Whichever lines of the entries hold the word "positive" should be identified and copied.

Records from a data source:

==============================

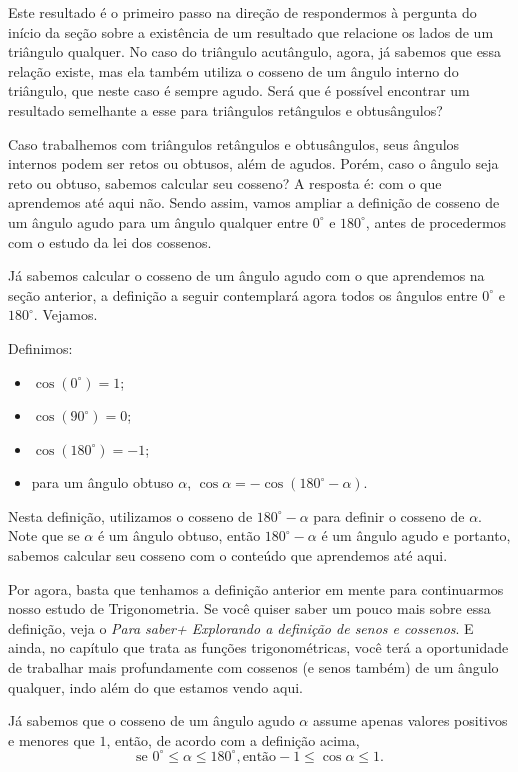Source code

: Este resultado é o primeiro passo na direção de respondermos à pergunta do início da seção sobre a existência de um resultado que relacione os lados de um triângulo qualquer.
%
No caso do triângulo acutângulo, agora, já sabemos que essa relação existe, mas ela também utiliza o cosseno de um ângulo interno do triângulo, que neste caso é sempre agudo.
%
Será que é possível encontrar um resultado semelhante a esse para triângulos retângulos e obtusângulos? 

Caso trabalhemos com triângulos retângulos e obtusângulos, seus ângulos internos podem ser retos ou obtusos, além de agudos. 
%
Porém, caso o ângulo seja reto ou obtuso, sabemos calcular seu cosseno? 
%
A resposta é: com o que aprendemos até aqui não. 
%
Sendo assim, vamos ampliar a definição de cosseno de um ângulo agudo para um ângulo qualquer entre $0^\circ$ e $180^\circ$, antes de procedermos com o estudo da lei dos cossenos. 

Já sabemos calcular o cosseno de um ângulo agudo com o que aprendemos na seção anterior, a definição a seguir contemplará agora todos os ângulos entre $0^\circ$ e $180^\circ$. Vejamos.

Definimos:
\begin{itemize}[topsep=0pt, itemsep=0pt]
\item $\cos(0^\circ)=1$;
\item $\cos(90^\circ)=0$;
\item $\cos(180^\circ)=-1$;
\item para um ângulo obtuso $\alpha$, $\cos\alpha=-\cos(180^\circ-\alpha).$
\end{itemize}

Nesta definição, utilizamos o cosseno de $180^\circ-\alpha$ para definir o cosseno de $\alpha$. Note que se $\alpha$ é um ângulo obtuso, então $180^\circ-\alpha$ é um ângulo agudo e portanto, sabemos calcular seu cosseno com o conteúdo que aprendemos até aqui.

Por agora, basta que tenhamos a definição anterior em mente para continuarmos nosso estudo de Trigonometria. Se você quiser saber um pouco mais sobre essa definição, veja o \textit{Para saber+ Explorando a definição de senos e cossenos}. E ainda, no capítulo que trata as funções trigonométricas, você terá a oportunidade de trabalhar mais profundamente com cossenos (e senos também) de um ângulo qualquer, indo além do que estamos vendo aqui.

\begin{observation}{}
Já sabemos que o cosseno de um ângulo agudo $\alpha$ assume apenas valores positivos e menores que $1$, então, de acordo com a definição acima,  
$$\text{se }0^\circ \leq\alpha \leq180^\circ, \text{então} -1\leq\cos\alpha\leq 1.$$
\end{observation}

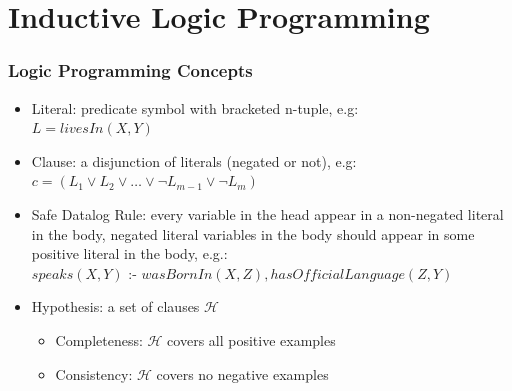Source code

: \documentclass{beamer}
\begin{document}
\section{Inductive Logic Programming}                                
\begin{frame}
\frametitle{Logic Programming Concepts}
  \begin{itemize}
   \item Literal: predicate symbol with bracketed n-tuple, e.g: \\ 
      \quad $L=livesIn(X,Y)$
   \item Clause: a disjunction of literals (negated or not), e.g: \\ 
      \quad $c=(L_1 \vee L_2 \vee \ldots \vee \neg L_{m-1} \vee \neg L_{m})$
   \item Safe Datalog Rule: every variable in the head appear in a non-negated literal in the body, negated
literal variables in the body should appear in some positive literal in the body, e.g.: \\ 
    \quad $speaks(X,Y)$ :- $wasBornIn(X,Z),hasOfficialLanguage(Z,Y)$
   \item Hypothesis: a set of clauses $\mathcal{H}$
     \begin{itemize}
	\item Completeness: $\mathcal{H}$ covers all positive examples
	\item Consistency: $\mathcal{H}$ covers no negative examples
     \end{itemize}
  \end{itemize}
\end{frame}
\end{document}

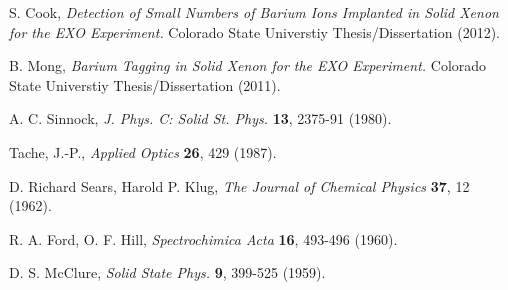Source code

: \documentclass[PhD, copyrightpage]{csuthesis} %
\begin{document}
\begin{thebibliography}{00}
  S. Cook, \emph{Detection of Small Numbers of Barium Ions Implanted in Solid Xenon for the EXO Experiment.}  Colorado State Universtiy Thesis/Dissertation (2012).
 
  B. Mong, \emph{Barium Tagging in Solid Xenon for the EXO Experiment.}  Colorado State Universtiy Thesis/Dissertation (2011).
 
  A. C. Sinnock, \emph{J. Phys. C: Solid St. Phys.} \textbf{13}, 2375-91 (1980).
 
   Tache, J.-P., \emph{Applied Optics} \textbf{26}, 429 (1987).
 
  D. Richard Sears, Harold P. Klug, \emph{The Journal of Chemical Physics} \textbf{37}, 12 (1962).
 
 
  R. A. Ford, O. F. Hill, \emph{Spectrochimica Acta} \textbf{16}, 493-496 (1960).
 
  D. S. McClure, \emph{Solid State Phys.} \textbf{9}, 399-525 (1959).
 \end{thebibliography}
% 
\end{document}
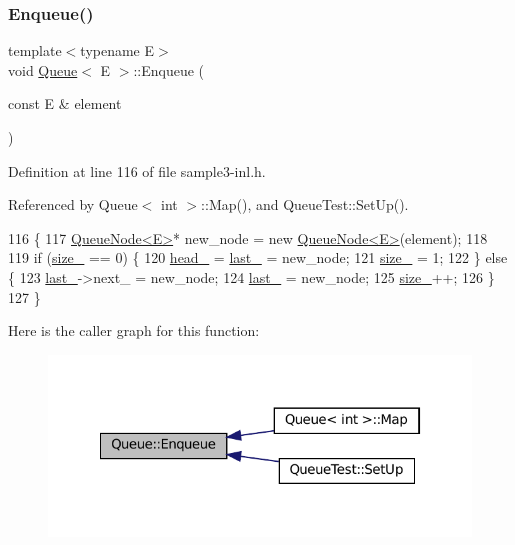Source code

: \subsubsection{\texorpdfstring{Enqueue()}{Enqueue()}}
{\footnotesize\ttfamily template$<$typename E$>$ \\
void \hyperlink{classQueue}{Queue}$<$ E $>$\+::Enqueue (\begin{DoxyParamCaption}\item[{const E \&}]{element }\end{DoxyParamCaption})\hspace{0.3cm}{\ttfamily [inline]}}



Definition at line 116 of file sample3-\/inl.\+h.



Referenced by Queue$<$ int $>$\+::\+Map(), and Queue\+Test\+::\+Set\+Up().


\begin{DoxyCode}
116                                  \{
117     \hyperlink{classQueueNode}{QueueNode<E>}* new\_node = \textcolor{keyword}{new} \hyperlink{classQueueNode}{QueueNode<E>}(element);
118 
119     \textcolor{keywordflow}{if} (\hyperlink{classQueue_a7ac3c0717d894e1aecc56f4ddb35c7ea}{size\_} == 0) \{
120       \hyperlink{classQueue_abf9219bcea800d26e8bfdb4777d98729}{head\_} = \hyperlink{classQueue_a7466dca4f96147c9124af582ab170df0}{last\_} = new\_node;
121       \hyperlink{classQueue_a7ac3c0717d894e1aecc56f4ddb35c7ea}{size\_} = 1;
122     \} \textcolor{keywordflow}{else} \{
123       \hyperlink{classQueue_a7466dca4f96147c9124af582ab170df0}{last\_}->next\_ = new\_node;
124       \hyperlink{classQueue_a7466dca4f96147c9124af582ab170df0}{last\_} = new\_node;
125       \hyperlink{classQueue_a7ac3c0717d894e1aecc56f4ddb35c7ea}{size\_}++;
126     \}
127   \}
\end{DoxyCode}
Here is the caller graph for this function\+:
\nopagebreak
\begin{figure}[H]
\begin{center}
\leavevmode
\includegraphics[width=322pt]{classQueue_abaa2e7175457307bca74f5562cbdaaa9_icgraph}
\end{center}
\end{figure}
\mbox{\label{classQueue_a71aa0154ef75bb87a53b6af1829fcd5e}}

==============================

- COMPLETED TASK -
literal variables in the body should appear in some positive literal in the body, e.g.: \\ 
	\item Completeness: $\mathcal{H}$ covers all positive examples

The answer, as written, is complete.